Said Nancy Northup, president and CEO of the Center for Reproductive Rights:
“Never before has such a diverse array of organizations and leaders from the fields of medicine, government, law, business and religion stepped forward to condemn abortion restrictions at the U.S. Supreme Court.
“These briefs present a thorough record of the undeniable damage Texas’ sham law has and will continue to cause, and an indisputable legal argument for why it must be struck down.
“This deceptive law is an affront to science-based medicine, an insult to women’s dignity, and reflects a total disregard for the rule of law and the rights of millions.”
Following a lawsuit brought by the Center for Reproductive rights on behalf of Whole Woman’s Health and several other Texas health care providers in April 2014, a federal district court blocked the ambulatory surgical center requirement and the admitting-privileges requirement.
The U.S. Court of Appeals for the Fifth Circuit stayed that decision in large part on October 2, 2014, allowing the requirements to immediately take effect. Because forcing hospital-style surgery center building and staffing requirements on every clinic would amount to a multi-million dollar tax on abortion services, all but 7 reproductive health care facilities in the state were prevented from offering safe and legal abortion services for 12 days. On October 14, 2014, the U.S. Supreme Court reinstated the injunction in large part, allowing many of the previously closed clinics to reopen their doors while the state’s appeal moved forward.
On June 9, 2015, the Fifth Circuit’s final decision in the appeal once again upheld the state restrictions in substantial part, this time threatening to shutter all but 10 abortion providers in the state. Once again, the U.S. Supreme Court stepped in to block the Fifth Circuit’s decision and allow the clinics to remain open while the legal challenge continued.
The Texas health care providers asked the U.S Supreme Court to review the case in September 2015, a diverse group of medical and public health organizations, state attorneys general, and leading legal scholars urged the U.S. Supreme Court to accept the case a month later. On November 13, 2015, the nation’s highest court agreed to review Texas’ clinic shutdown law.

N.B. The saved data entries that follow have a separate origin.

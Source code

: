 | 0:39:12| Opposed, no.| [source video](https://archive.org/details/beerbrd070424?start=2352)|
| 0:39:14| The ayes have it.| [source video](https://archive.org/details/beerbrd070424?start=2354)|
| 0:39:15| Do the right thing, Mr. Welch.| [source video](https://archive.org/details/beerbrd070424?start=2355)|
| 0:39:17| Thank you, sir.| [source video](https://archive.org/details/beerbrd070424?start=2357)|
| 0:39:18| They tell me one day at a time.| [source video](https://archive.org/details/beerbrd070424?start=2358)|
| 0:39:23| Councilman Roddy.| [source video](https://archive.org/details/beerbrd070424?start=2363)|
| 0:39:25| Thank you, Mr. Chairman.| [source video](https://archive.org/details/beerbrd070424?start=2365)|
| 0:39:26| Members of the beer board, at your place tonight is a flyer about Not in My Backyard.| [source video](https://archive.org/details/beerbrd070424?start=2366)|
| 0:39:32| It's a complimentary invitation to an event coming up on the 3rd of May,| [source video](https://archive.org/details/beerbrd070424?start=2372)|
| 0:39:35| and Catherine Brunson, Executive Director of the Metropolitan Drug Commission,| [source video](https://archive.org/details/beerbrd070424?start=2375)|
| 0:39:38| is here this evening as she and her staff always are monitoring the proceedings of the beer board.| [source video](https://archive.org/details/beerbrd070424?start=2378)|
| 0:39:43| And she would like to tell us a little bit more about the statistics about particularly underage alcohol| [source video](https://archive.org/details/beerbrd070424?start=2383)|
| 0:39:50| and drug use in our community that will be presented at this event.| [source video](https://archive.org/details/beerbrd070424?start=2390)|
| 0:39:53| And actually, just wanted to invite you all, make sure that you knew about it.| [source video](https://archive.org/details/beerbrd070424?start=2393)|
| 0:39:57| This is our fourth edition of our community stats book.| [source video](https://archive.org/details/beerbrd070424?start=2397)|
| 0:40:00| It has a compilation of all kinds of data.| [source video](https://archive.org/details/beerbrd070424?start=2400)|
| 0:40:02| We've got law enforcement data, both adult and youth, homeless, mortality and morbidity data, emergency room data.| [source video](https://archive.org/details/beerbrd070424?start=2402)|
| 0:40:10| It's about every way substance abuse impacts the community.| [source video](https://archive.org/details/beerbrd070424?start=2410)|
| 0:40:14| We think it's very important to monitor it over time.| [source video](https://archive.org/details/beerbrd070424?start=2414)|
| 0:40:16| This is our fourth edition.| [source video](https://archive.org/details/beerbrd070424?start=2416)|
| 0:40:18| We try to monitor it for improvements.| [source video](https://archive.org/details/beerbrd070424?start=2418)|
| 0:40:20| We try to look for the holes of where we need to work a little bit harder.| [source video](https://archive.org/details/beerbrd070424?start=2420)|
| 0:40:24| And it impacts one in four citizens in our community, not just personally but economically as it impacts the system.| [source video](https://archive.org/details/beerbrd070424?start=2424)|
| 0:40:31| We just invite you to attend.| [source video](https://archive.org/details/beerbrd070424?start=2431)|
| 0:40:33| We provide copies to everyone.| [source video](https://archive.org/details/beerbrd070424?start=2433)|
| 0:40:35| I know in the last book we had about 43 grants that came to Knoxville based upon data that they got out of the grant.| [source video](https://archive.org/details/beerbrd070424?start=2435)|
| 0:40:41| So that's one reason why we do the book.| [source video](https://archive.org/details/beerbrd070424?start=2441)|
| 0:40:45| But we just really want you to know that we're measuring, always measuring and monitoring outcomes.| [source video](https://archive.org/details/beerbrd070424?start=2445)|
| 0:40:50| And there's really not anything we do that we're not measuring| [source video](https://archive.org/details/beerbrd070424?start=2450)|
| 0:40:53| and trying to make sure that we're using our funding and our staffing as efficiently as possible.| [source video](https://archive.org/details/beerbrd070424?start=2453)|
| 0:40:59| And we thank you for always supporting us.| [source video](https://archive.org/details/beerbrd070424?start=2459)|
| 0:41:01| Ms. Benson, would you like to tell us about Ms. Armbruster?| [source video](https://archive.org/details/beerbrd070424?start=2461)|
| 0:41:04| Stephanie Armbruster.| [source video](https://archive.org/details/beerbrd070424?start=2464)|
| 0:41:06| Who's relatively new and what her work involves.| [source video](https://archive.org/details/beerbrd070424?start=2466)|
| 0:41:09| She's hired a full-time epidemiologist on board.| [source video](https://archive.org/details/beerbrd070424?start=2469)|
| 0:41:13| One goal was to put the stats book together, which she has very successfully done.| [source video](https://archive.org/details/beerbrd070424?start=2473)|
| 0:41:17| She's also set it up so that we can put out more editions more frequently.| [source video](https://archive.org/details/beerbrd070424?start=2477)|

Clinic closures have been shown to create costly increases in wait times and push some women to take matters into their own hands. Recent research demonstrates that at least 100,000 Texas women of reproductive age have ever attempted to end a pregnancy without medical assistance. The findings suggest that self-induction is disproportionately prevalent in Texas, where extreme clinic shutdown laws have drastically limited women’s access to reproductive care.